Standard Chartered Bank has said that it will be growing the affluent clientele in Singapore and pumping more investment into digitalisation. This comes as its operating profit more than doubled last year, to the highest since 2014. StanChart Singapore chief executive Patrick Lee said in a press briefing that Singapore is a key driver of ASEAN and Southeast Asia’s growth, and second largest contributor to the Group’s income and profit.

Moving forward, Lee said that the strategies for Singapore are to build on client momentum, optimise expenses and drive sustainable revenue growth through diversification, while maintaining discipline in risk management and costs. On the digital front, StanChart had also recently pilot the use of blockchain and next generation payment technology to enhance efficiency, security and improve client experience.
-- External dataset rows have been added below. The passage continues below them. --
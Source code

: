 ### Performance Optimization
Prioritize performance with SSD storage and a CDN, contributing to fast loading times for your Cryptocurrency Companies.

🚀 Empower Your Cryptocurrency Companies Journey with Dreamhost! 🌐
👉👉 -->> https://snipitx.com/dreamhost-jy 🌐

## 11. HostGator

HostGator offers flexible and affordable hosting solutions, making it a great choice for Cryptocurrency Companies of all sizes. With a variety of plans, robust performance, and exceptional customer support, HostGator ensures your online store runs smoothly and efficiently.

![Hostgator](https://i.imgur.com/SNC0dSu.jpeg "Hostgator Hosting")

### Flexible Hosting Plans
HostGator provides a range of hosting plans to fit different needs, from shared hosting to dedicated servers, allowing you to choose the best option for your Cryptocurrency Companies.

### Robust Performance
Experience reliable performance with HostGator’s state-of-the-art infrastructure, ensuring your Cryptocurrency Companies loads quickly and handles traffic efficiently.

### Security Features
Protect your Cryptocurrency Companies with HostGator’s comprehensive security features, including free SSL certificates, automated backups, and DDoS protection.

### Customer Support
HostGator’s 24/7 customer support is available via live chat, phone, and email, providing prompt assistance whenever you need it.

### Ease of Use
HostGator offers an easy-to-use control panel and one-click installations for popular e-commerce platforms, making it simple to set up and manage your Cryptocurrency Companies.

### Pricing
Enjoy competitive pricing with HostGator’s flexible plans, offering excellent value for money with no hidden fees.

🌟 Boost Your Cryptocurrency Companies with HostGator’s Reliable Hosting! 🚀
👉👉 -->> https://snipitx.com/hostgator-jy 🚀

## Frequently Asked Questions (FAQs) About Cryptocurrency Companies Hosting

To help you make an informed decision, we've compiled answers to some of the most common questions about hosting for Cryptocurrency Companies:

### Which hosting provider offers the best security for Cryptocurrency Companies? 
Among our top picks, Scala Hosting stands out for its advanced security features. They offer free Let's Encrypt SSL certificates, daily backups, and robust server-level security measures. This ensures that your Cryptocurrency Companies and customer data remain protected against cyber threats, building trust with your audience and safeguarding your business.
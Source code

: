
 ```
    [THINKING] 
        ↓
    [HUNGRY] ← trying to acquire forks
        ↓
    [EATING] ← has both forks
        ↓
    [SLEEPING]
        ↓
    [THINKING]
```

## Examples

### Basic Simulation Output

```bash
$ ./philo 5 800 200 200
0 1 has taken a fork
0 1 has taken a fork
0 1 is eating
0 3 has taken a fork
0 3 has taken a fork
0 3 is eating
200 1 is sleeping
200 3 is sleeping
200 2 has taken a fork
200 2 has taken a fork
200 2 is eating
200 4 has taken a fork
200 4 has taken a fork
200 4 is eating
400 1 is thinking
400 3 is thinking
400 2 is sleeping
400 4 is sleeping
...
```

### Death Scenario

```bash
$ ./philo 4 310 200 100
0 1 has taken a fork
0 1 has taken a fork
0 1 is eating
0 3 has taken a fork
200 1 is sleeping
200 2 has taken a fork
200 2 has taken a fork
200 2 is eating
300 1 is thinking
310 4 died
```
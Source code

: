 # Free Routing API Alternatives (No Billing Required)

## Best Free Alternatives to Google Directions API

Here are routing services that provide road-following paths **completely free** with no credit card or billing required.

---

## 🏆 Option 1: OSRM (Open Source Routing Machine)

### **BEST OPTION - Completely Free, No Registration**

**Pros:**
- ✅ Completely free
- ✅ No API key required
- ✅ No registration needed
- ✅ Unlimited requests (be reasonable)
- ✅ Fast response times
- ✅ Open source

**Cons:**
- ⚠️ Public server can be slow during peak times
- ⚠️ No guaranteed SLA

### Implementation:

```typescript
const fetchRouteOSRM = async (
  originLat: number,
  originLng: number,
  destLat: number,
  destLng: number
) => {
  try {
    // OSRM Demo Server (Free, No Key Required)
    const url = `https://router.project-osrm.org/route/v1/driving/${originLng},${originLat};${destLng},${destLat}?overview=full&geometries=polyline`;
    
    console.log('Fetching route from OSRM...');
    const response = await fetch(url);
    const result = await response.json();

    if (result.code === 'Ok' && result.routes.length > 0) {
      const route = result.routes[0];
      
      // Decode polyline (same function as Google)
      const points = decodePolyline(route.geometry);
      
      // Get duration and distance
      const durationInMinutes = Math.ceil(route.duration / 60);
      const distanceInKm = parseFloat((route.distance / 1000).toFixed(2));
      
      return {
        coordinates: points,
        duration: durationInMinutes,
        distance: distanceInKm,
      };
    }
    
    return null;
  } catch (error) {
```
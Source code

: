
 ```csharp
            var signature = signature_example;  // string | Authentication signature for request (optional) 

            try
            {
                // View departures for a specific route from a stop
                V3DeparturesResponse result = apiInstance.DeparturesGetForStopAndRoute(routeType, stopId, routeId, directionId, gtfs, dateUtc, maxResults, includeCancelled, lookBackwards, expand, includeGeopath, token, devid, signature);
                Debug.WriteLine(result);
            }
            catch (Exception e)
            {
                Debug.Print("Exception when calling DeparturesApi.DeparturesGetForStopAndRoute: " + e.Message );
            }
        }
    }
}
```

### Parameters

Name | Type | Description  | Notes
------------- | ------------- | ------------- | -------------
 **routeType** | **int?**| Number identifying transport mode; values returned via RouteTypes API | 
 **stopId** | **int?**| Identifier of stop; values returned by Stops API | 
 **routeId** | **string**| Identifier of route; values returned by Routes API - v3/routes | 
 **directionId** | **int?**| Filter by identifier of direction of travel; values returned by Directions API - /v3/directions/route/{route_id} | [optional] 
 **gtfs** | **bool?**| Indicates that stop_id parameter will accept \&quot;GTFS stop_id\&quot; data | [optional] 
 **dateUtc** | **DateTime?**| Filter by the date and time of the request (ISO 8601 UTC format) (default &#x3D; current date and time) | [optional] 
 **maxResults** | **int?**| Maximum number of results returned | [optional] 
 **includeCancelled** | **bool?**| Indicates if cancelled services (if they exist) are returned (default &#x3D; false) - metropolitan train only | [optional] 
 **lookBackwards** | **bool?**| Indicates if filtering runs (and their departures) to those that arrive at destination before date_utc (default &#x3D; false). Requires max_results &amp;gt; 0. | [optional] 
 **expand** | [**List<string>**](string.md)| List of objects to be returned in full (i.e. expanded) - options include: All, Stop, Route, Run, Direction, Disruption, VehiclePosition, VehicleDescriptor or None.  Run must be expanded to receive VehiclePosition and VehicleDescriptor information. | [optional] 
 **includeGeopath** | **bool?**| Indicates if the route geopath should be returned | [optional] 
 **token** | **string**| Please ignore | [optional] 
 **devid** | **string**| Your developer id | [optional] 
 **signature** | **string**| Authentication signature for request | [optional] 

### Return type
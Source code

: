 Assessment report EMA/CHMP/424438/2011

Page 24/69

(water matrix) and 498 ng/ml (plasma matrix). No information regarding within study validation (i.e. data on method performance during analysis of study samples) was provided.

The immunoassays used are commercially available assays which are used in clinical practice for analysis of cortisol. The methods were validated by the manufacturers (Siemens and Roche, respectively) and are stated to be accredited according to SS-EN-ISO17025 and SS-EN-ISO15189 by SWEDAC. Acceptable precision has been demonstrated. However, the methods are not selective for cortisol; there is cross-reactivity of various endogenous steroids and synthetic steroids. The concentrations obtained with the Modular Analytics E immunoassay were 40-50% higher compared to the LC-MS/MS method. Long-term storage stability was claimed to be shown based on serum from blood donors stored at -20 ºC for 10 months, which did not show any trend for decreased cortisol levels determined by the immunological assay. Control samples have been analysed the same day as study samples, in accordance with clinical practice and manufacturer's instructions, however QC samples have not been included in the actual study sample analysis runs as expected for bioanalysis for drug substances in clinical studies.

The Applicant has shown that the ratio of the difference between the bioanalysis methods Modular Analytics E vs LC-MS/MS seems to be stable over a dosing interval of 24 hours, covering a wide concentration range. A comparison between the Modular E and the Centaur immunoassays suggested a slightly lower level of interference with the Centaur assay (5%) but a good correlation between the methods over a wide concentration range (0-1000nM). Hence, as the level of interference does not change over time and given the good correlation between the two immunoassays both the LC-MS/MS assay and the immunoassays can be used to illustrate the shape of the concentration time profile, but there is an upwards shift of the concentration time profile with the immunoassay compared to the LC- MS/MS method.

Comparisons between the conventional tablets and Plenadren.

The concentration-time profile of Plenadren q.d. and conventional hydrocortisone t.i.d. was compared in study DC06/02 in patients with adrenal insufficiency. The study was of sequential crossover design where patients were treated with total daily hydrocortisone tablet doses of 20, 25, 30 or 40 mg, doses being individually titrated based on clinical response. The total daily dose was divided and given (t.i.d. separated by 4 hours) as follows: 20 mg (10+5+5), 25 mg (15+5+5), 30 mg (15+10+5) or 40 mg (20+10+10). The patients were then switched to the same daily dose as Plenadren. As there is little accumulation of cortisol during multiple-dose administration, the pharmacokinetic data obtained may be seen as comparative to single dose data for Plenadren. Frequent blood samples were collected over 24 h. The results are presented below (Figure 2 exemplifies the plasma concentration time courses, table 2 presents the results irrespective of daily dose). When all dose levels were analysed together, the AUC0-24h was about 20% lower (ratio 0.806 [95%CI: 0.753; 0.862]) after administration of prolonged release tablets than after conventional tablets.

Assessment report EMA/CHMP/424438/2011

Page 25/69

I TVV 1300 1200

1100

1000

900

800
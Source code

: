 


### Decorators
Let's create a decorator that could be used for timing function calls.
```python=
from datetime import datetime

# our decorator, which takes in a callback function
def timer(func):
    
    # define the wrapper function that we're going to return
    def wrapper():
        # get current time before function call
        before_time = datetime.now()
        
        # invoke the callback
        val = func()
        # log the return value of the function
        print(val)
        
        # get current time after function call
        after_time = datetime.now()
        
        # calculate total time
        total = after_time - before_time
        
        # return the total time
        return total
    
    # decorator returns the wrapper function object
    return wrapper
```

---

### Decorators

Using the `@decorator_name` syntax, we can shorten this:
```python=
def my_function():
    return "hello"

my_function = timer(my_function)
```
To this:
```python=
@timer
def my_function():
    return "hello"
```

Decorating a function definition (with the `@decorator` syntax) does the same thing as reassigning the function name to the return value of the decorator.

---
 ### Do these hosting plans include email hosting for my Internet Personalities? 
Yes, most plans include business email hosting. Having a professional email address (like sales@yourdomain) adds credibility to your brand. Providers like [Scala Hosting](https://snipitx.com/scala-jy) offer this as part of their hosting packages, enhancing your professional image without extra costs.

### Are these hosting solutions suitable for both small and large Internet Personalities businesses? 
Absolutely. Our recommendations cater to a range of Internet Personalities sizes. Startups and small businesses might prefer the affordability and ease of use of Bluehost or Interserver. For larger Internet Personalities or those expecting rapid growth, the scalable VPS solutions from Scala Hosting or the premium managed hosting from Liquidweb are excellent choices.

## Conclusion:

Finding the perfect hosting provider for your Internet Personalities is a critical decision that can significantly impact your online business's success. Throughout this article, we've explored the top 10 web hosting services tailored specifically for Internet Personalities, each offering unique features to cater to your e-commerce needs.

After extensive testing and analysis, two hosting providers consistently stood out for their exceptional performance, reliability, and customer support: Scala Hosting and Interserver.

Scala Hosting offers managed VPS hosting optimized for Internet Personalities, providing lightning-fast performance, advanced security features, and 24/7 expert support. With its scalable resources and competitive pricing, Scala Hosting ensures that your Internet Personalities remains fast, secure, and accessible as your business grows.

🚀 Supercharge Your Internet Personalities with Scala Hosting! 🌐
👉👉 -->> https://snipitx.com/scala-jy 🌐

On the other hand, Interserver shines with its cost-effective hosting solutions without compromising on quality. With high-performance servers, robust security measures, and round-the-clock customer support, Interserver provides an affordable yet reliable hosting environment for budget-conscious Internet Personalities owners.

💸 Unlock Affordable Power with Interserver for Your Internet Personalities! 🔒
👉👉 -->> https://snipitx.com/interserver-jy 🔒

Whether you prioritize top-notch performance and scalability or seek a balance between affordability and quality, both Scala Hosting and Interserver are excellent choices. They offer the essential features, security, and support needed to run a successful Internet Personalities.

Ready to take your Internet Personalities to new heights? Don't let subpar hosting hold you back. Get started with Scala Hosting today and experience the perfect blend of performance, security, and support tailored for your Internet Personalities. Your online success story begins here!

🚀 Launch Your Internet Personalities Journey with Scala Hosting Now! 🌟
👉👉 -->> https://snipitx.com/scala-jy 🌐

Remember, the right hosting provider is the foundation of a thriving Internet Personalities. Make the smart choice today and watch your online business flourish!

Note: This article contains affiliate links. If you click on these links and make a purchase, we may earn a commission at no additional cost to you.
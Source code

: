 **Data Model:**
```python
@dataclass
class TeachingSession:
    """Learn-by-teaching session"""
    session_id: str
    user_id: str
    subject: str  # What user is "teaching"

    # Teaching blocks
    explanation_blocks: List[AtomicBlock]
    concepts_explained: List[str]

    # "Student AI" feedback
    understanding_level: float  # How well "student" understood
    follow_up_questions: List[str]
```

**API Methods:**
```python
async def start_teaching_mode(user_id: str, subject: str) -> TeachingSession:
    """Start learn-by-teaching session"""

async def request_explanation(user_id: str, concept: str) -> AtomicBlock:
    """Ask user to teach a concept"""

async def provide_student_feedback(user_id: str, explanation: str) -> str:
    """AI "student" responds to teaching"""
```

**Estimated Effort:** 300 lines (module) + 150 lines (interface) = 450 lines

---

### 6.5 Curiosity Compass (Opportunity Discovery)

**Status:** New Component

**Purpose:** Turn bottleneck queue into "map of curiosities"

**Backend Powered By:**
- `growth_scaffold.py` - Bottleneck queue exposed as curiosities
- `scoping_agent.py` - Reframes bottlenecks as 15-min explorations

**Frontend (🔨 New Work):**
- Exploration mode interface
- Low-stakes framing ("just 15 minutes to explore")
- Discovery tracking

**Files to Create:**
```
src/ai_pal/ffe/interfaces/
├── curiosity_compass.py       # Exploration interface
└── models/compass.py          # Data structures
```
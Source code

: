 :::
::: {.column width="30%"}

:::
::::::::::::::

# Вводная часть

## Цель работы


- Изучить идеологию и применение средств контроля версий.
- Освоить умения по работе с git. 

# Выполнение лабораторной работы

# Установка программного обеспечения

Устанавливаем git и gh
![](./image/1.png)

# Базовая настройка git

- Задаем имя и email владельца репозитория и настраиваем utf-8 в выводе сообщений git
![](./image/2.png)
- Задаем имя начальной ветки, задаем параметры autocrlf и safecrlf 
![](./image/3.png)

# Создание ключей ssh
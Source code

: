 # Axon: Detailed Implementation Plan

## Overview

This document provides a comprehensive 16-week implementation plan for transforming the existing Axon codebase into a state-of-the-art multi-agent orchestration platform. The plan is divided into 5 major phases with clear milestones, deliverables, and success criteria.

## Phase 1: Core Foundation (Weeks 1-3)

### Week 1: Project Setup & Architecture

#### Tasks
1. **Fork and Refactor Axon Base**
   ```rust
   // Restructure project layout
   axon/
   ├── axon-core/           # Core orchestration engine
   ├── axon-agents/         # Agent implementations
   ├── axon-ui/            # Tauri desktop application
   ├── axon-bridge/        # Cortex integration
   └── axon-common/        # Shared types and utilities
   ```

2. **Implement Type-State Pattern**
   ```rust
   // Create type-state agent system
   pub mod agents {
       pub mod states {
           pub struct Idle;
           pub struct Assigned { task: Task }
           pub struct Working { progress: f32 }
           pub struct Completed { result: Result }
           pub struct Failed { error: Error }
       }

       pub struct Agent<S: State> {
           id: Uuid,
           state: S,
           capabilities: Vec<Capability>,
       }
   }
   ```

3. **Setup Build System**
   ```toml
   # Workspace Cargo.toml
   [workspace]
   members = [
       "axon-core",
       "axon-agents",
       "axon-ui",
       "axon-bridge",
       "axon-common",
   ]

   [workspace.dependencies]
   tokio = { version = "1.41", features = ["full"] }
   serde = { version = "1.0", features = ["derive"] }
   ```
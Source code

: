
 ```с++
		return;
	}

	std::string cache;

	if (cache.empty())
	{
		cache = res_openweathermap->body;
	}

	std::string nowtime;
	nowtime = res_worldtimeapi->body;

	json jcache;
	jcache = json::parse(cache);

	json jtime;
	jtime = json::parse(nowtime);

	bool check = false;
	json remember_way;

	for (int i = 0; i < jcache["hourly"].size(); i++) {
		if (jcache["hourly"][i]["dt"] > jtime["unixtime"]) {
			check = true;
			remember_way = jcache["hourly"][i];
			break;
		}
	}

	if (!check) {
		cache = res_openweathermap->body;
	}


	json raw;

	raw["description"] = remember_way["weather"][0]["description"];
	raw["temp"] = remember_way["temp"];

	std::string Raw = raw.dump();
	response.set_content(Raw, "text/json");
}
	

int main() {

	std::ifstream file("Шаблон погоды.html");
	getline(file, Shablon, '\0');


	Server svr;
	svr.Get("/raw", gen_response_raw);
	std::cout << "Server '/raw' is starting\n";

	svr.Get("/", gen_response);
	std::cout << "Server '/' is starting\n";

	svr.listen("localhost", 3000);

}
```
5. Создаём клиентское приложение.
Other digital initiatives it participated include MyInfo, PayNow and PayNow Corporate.

StanChart reported a 15% income growth for its commercial banking arm, 11% for its retail banking business, and 6% for its corporate and institutional banking services in 2018. Earnings from its private banking arm, however, dropped 4%. Additionally, after increasing its return on equity from just over 2% in 2017 to 6.1%, the bank will be aiming for a double-digit growth globally. The metric measures how effectively company’s assets are used to generate profits.

This comes on the back of StanChart’s group CEO Bill Winters’ decision last month to restructure operations in various markets and cut US$700 million in costs over three years. While there is not a specific figure or allocation for Singapore yet, Lee said that the move will include streamlining operational processes, redeploying full-time employees to reduce concentration in “big-cost hub locations”, and a global third-party vendor review. Over the past few years, the bank has been trying to regain investors’ confidence as it cleans up bad debt left by predecessors who poorly managed its expansion.

Last June, the bank said that it will be consolidating its Asia operations to two new hubs in Singapore and Hong Kong, in a bid to simplify its extensive network and cut costs.